3.2 struct doca_flow_tune_server_shared_resources_kpi_res

Holds the number of each shared resources and counters per port.

3.3 struct doca_flow_tune_server_kpi_res

Holds the KPI result.

3.4 doca_flow_tune_server_cfg_create

Creates DOCA Flow Tune Server configuration structure.

            

            
doca_error_t doca_flow_tune_server_cfg_create(struct doca_flow_tune_server **cfg);
        

3.5 doca_flow_tune_server_cfg_set_bind_path

Adds local path to the configuration struct on which the DOCA Flow Tune Server AF_UNIX socket binds.

            

            
doca_error_t doca_flow_tune_server_cfg_set_bind_path(struct doca_flow_tune_server *cfg, const char *path, size_t path_len);
        

3.6 doca_flow_tune_server_cfg_destroy

Destroys DOCA Flow Tune Server configuration structure.

            

            
doca_error_t doca_flow_tune_server_cfg_destroy(struct doca_flow_tune_server *cfg);
        

3.7 doca_flow_tune_server_init

Initializes DOCA Flow Tune Server internal structures.

            

            
doca_error_t doca_flow_tune_server_init(void);
        

3.8 doca_flow_tune_server_destroy

Destroys DOCA Flow Tune Server internal structures.

            

            
void doca_flow_tune_server_destroy(void);
        

3.9 doca_flow_tune_server_query_pipe_line

Queries and dumps pipeline info for all ports to a JSON file pointed by fp.

            

            
doca_error_t doca_flow_tune_server_query_pipe_line(FILE *fp);
        

3.10 doca_flow_tune_server_get_port_ids

Retrieves ports identification numbers.

            

            
doca_error_t doca_flow_tune_server_get_port_ids(uint16_t *port_id_arr, uint16_t port_id_arr_len, uint16_t *nr_ports);
        

3.11 doca_flow_tune_server_get_kpi

Retrieves application scope KPI.

            

            
doca_error_t doca_flow_tune_server_get_kpi(enum doca_flow_tune_server_kpi_type kpi_type,
                       struct doca_flow_tune_server_kpi_res *res)
        

3.12 doca_flow_tune_server_get_port_kpi

Retrieves port scope KPI.

            

            
doca_error_t doca_flow_tune_server_get_port_kpi(uint16_t port_id,
                        enum doca_flow_tune_server_kpi_type kpi_type,
                        struct doca_flow_tune_server_kpi_res *res);
        

This section describes DOCA Flow Tune Server samples.
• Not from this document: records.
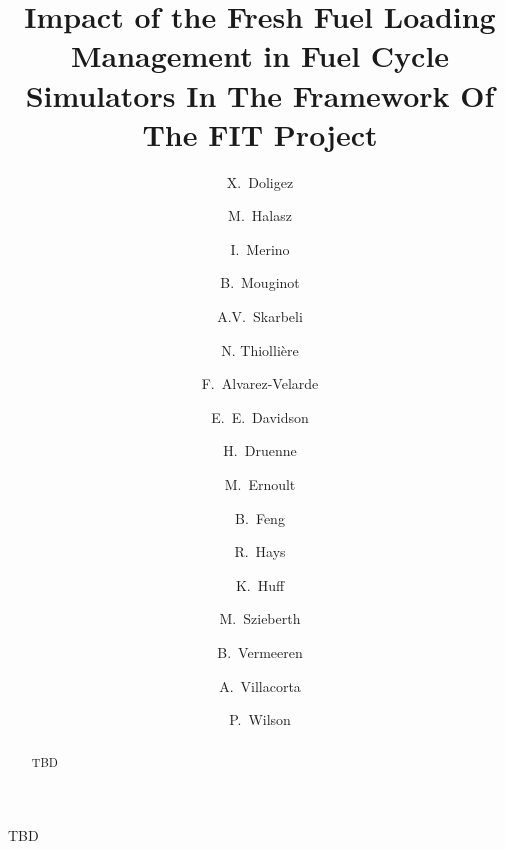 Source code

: \documentclass[review]{elsarticle}
\begin{document}
\begin{frontmatter}

\title{Impact of the Fresh Fuel Loading Management in Fuel Cycle Simulators In The Framework Of The FIT Project}



\author[IPNO]{X.~Doligez}
\author[BUD]{M.~Halasz}
\author[MAULE]{I.~Merino}
\author[MAD]{B.~Mouginot}
\author[CIEMAT]{A.V.~Skarbeli}

\author[SUB]{N. Thiolli\`ere }

\author[CIEMAT]{F.~Alvarez-Velarde}
\author[ORNL]{E.~E.~Davidson}
\author[TRACT]{H.~Druenne}
\author[IPNO]{M.~Ernoult}
\author[ANL]{B.~Feng}
\author[INL]{R.~Hays}
\author[UI]{K.~Huff}
\author[BUD]{M.~Szieberth}
\author[TRACT]{B.~Vermeeren}
\author[CIEMAT]{A.~Villacorta}
\author[MAD]{P.~Wilson}


\address[IPNO]{Institut de Physique Nucléaire d’Orsay, CNRS-IN2P3/Univ, Paris-Sud, France}
\address[BUD]{Budapest University of Technology and Economics (BME), Institute of Nuclear Techniques, 1111 Budapest, Müegyetem rkp. 3-9, Hungary}
\address[MAULE]{Catholic University of the Maule, Av. San Miguel 3605, Talca, Chile}
\address[MAD]{Univ. of Wisconsin Madison, Department of Nuclear Engineering and Engineering Physics, Madison, WI, United States}
\address[CIEMAT]{CIEMAT, Avda. Complutense, 40, 28040 Madrid, Spain}
\address[SUB]{Subatech, IMTA-IN2P3/CNRS-Universit\'e, Nantes, F-44307, France}

\address[ORNL]{Oak Ridge National Laboratory, Building 5700, Mail Stop 6172, Oak Ridge, TN 37831, United States}
\address[TRACT]{Tractebel Engie, Boulevard Simón Bolívar 34-36, 1000 Brussels, Belgium}
\address[ANL]{Argonne National Laboratory, 9700 Cass Ave., Lemont, IL 60439, USA}
\address[INL]{Idaho National Laboratory, 2525 Fremont Ave., Idaho Falls, ID 83402, USA}
\address[UI]{University of Illinois, 104 S. Wright St., Urbana, IL 61801, USA}


\begin{abstract}

TBD

\end{abstract}

\begin{keyword}

TBD 

\end{keyword}

\end{frontmatter}
\end{document}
The samples illustrate how to use the library API to retrieve KPIs or save pipeline information into a JSON file.

4.1 Running the Samples

1. Refer to the following documents:

   • NVIDIA DOCA Installation Guide for Linux for details on how to install BlueField-related software.

   • NVIDIA DOCA Troubleshooting Guide for any issue you may encounter with the installation, compilation, or execution of DOCA samples.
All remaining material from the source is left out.